Senator Jordon Steele-John is our youngest parliamentarian at 24-years-old. He agrees we need more young people in parliament if we want to make progress.
“The life experience of someone with 20 odd years under their belt is just as important as the life experience of somebody with 60 or 70 years under their belt.”
He believes the lack of young people in parliament has huge consequences for our nation.
“It is one of the biggest problems facing our democratic concept at the moment,” Senator Steele-John added.
And he is right - young people are too often underestimated.
This month, I spent three days covering the annual YMCA Victorian Youth Parliament, a program designed to engage young people in politics.
120 young people, aged 16-25, created, tabled and passionately debated their own bills, from pill testing to LGBTQI inclusive sex education to compulsory installation of water tanks.
There were no political parties and no campaign slogans. Just a respectful debate of ideas, taking out all the petty political noise that deters many young people.
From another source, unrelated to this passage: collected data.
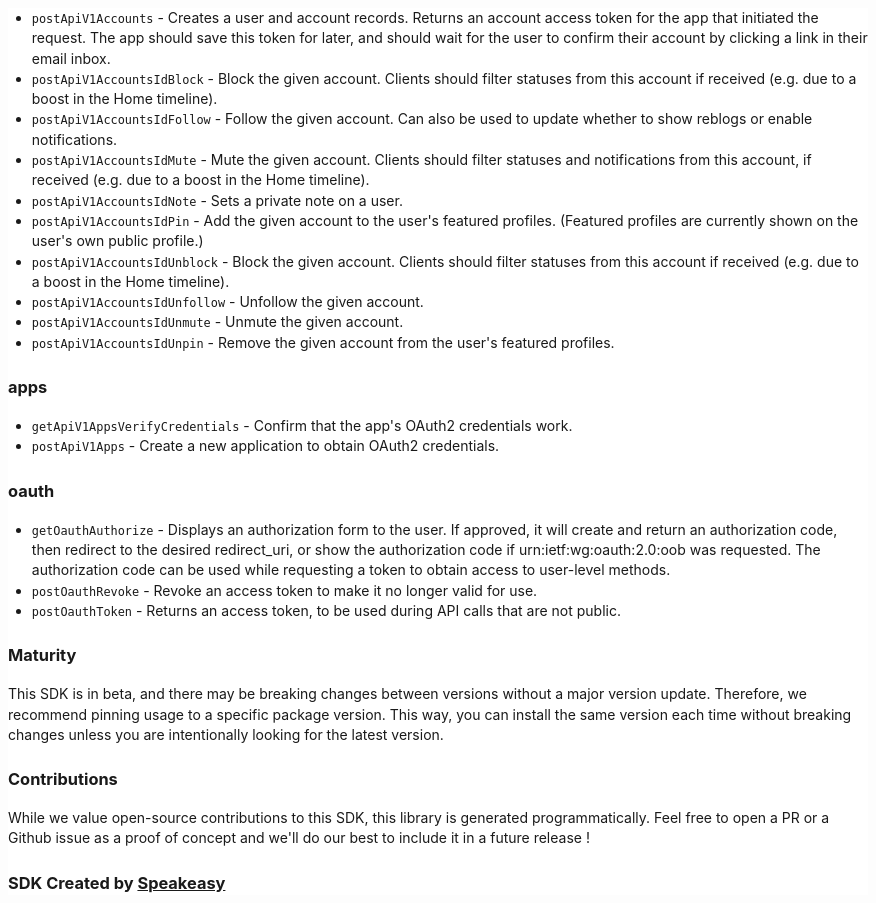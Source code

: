 * `postApiV1Accounts` - Creates a user and account records. Returns an account access token for the app that initiated the request. The app should save this token for later, and should wait for the user to confirm their account by clicking a link in their email inbox.
* `postApiV1AccountsIdBlock` - Block the given account. Clients should filter statuses from this account if received (e.g. due to a boost in the Home timeline).
* `postApiV1AccountsIdFollow` - Follow the given account. Can also be used to update whether to show reblogs or enable notifications.
* `postApiV1AccountsIdMute` - Mute the given account. Clients should filter statuses and notifications from this account, if received (e.g. due to a boost in the Home timeline).
* `postApiV1AccountsIdNote` - Sets a private note on a user.
* `postApiV1AccountsIdPin` - Add the given account to the user's featured profiles. (Featured profiles are currently shown on the user's own public profile.)
* `postApiV1AccountsIdUnblock` - Block the given account. Clients should filter statuses from this account if received (e.g. due to a boost in the Home timeline).
* `postApiV1AccountsIdUnfollow` - Unfollow the given account.
* `postApiV1AccountsIdUnmute` - Unmute the given account.
* `postApiV1AccountsIdUnpin` - Remove the given account from the user's featured profiles.

### apps

* `getApiV1AppsVerifyCredentials` - Confirm that the app's OAuth2 credentials work.
* `postApiV1Apps` - Create a new application to obtain OAuth2 credentials.

### oauth

* `getOauthAuthorize` - Displays an authorization form to the user. If approved, it will create and return an authorization code, then redirect to the desired redirect_uri, or show the authorization code if urn:ietf:wg:oauth:2.0:oob was requested. The authorization code can be used while requesting a token to obtain access to user-level methods.
* `postOauthRevoke` - Revoke an access token to make it no longer valid for use.
* `postOauthToken` - Returns an access token, to be used during API calls that are not public.


### Maturity

This SDK is in beta, and there may be breaking changes between versions without a major version update. Therefore, we recommend pinning usage
to a specific package version. This way, you can install the same version each time without breaking changes unless you are intentionally
looking for the latest version.

### Contributions

While we value open-source contributions to this SDK, this library is generated programmatically.
Feel free to open a PR or a Github issue as a proof of concept and we'll do our best to include it in a future release !

### SDK Created by [Speakeasy](https://docs.speakeasyapi.dev/docs/using-speakeasy/client-sdks)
In Youth Parliament’s 33-year history, 30 of these Bills have gone on to become state legislation. Young people have contributed to laws such as mandatory bike helmets and over-the-counter availability of emergency contraception.
So, how do we get more of these engaged young people into parliament?
Senator Steele-John thinks more young people need to be elected.
To make parliament work for us, we need to take the bloody thing over and that starts with us.
“I think it’s about the idealism and the energy that we bring as young people and the ability for us as a generation to go ‘I don’t really care how it’s been done in the past, it’s not working, so we need to change it.’”
We know the pressing issues currently hurting our generation and we know that we will be the ones left with the consequences if our ideas aren’t taken seriously.
Young people care about issues, but we need them to be engaged with politics too.
Cassidy Sneikus is a member of the Youth Press Gallery 2019 and is currently studying Politics and International Studies at the University of Melbourne.